◆ **Data for analysis**

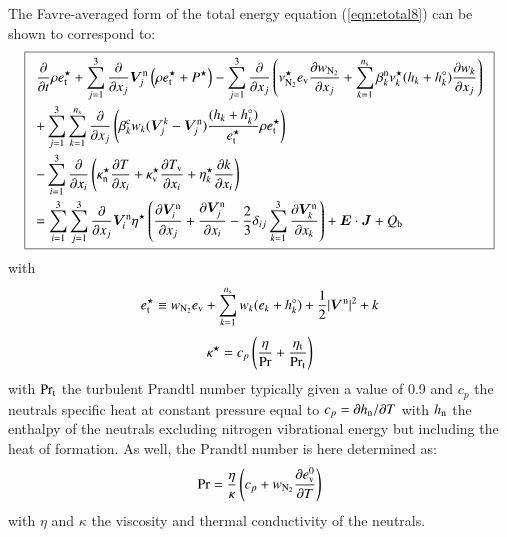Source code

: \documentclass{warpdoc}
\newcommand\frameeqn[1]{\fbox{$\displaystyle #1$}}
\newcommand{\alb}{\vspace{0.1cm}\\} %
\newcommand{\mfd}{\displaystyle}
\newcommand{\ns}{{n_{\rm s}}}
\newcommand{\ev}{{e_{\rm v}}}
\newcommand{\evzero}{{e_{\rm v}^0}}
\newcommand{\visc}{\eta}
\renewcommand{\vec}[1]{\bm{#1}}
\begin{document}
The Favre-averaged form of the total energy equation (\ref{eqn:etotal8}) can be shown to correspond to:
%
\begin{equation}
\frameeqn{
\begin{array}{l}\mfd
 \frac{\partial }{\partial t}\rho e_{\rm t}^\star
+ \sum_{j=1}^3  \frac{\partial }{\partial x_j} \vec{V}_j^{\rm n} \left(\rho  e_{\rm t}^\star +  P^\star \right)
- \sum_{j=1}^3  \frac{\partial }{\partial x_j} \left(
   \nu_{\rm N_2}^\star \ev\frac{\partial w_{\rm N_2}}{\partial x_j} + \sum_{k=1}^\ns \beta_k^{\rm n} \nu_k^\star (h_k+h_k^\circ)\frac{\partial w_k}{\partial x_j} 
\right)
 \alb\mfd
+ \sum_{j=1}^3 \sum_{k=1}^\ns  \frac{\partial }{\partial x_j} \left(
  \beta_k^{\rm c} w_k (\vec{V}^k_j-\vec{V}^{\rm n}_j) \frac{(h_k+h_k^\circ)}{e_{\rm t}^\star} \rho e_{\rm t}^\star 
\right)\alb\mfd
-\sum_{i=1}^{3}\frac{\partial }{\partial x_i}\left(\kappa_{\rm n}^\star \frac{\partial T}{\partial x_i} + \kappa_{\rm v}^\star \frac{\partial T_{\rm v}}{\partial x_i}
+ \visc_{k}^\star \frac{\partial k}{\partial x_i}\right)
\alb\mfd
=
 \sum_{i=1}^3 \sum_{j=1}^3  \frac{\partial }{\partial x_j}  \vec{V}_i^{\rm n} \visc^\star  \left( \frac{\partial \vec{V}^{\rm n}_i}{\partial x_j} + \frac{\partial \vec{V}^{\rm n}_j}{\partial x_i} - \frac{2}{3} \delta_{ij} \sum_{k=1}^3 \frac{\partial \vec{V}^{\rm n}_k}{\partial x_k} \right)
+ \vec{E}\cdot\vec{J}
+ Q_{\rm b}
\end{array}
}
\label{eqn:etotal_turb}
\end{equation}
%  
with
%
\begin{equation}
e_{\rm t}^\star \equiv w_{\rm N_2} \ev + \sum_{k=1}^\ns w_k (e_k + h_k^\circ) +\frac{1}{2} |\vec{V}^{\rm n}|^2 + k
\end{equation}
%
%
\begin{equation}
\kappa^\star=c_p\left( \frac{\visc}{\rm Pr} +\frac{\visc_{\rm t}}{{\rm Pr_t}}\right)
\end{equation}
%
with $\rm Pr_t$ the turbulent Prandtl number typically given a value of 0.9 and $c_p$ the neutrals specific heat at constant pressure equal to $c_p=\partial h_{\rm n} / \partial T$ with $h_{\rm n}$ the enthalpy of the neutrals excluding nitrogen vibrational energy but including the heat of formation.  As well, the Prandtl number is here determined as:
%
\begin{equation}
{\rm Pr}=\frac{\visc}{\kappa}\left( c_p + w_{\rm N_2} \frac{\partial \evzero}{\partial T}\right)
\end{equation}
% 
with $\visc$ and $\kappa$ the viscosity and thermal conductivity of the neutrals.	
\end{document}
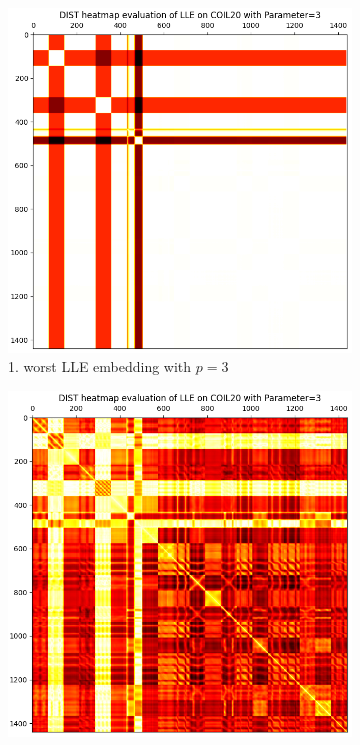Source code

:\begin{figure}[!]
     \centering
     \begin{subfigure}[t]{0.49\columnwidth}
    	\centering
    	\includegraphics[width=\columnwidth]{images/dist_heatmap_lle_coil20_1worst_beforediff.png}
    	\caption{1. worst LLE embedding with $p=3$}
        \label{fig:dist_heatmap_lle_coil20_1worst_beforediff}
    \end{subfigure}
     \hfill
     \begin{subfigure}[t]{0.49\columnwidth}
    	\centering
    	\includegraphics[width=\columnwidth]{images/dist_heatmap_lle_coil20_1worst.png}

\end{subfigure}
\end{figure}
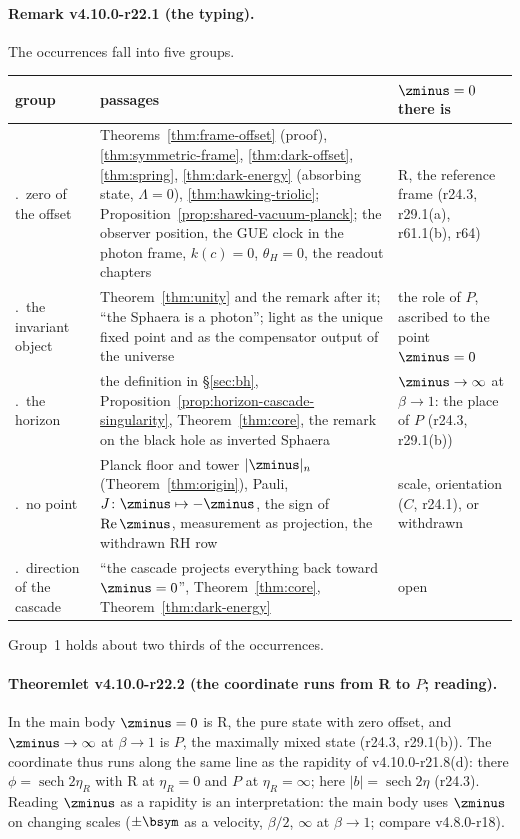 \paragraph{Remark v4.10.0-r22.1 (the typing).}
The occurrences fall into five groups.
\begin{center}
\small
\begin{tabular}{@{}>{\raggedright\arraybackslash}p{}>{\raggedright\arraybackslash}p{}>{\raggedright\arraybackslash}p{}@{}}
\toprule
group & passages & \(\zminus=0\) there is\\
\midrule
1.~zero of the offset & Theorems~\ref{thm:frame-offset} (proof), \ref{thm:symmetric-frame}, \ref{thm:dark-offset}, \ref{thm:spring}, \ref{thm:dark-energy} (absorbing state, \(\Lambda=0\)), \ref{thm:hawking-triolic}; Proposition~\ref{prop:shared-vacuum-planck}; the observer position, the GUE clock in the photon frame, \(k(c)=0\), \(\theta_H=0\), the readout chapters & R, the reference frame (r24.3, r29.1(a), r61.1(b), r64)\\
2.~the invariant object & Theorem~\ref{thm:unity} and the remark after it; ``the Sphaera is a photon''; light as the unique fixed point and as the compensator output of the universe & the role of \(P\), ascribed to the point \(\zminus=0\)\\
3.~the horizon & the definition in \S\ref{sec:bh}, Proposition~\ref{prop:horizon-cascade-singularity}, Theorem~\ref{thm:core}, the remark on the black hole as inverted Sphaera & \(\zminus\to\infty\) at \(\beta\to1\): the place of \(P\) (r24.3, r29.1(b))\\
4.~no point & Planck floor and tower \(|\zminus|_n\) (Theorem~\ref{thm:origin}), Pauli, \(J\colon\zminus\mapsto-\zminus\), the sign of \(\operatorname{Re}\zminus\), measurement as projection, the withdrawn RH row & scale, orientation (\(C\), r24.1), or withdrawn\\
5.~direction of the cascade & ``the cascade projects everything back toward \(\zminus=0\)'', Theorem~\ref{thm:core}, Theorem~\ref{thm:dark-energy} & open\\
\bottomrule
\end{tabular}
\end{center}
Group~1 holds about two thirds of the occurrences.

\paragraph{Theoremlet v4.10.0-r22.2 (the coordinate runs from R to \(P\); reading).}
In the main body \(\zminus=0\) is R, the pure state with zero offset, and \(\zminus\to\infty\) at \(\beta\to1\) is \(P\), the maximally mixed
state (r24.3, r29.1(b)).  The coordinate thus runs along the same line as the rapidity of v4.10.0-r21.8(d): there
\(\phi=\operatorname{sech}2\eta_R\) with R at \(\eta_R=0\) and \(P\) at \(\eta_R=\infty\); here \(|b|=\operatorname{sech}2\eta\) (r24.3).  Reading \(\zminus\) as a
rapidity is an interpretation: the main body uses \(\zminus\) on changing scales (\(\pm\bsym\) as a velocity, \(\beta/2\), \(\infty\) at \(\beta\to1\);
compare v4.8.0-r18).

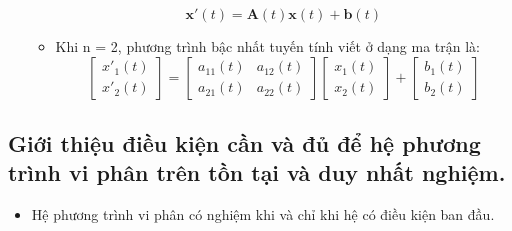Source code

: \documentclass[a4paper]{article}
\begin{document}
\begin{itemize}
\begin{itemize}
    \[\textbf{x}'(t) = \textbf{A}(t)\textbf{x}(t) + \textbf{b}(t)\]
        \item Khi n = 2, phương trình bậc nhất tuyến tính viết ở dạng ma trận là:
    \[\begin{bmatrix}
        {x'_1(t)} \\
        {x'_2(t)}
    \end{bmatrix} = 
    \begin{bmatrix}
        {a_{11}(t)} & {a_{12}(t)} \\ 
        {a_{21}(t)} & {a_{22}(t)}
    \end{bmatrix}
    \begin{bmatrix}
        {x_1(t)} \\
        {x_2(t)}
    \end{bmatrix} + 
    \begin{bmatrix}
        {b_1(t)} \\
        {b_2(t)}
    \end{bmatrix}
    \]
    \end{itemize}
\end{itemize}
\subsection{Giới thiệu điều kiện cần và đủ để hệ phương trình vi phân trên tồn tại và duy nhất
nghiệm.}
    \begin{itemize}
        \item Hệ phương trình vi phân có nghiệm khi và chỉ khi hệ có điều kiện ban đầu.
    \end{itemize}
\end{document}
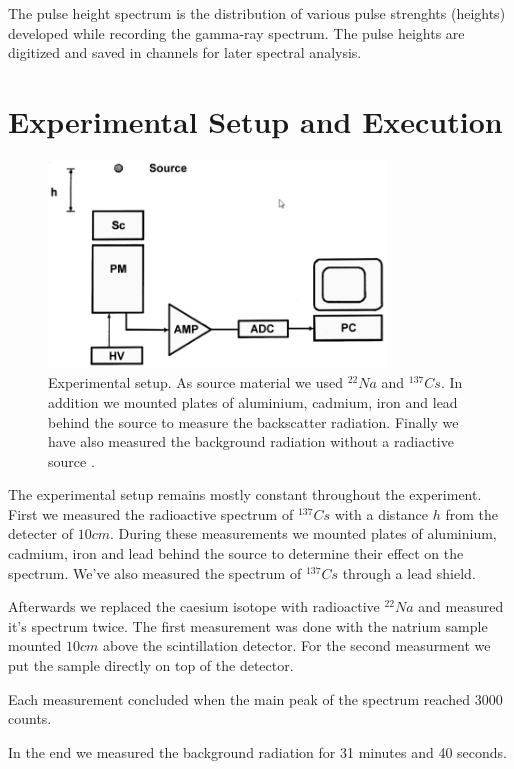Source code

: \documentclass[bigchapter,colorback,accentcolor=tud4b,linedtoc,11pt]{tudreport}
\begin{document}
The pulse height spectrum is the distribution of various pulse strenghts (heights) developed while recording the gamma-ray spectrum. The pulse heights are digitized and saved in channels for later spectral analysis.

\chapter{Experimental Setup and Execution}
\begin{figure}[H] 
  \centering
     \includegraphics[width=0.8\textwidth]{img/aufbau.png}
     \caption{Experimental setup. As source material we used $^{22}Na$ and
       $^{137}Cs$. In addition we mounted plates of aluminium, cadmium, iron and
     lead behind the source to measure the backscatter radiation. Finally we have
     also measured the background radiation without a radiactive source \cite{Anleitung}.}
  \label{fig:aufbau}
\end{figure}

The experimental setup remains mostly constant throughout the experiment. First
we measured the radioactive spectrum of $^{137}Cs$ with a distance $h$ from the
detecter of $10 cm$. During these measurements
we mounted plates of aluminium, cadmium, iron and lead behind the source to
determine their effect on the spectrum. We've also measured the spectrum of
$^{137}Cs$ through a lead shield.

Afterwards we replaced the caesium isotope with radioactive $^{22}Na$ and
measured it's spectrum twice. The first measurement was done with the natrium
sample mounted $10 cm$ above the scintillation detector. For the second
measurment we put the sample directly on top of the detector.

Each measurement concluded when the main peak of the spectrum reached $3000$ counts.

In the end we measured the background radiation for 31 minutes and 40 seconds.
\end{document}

◆ **Goal of the exercise**
For the string "images", state how many lines in the listing contain it, and give no other words.

◆ **Answer to this task**
2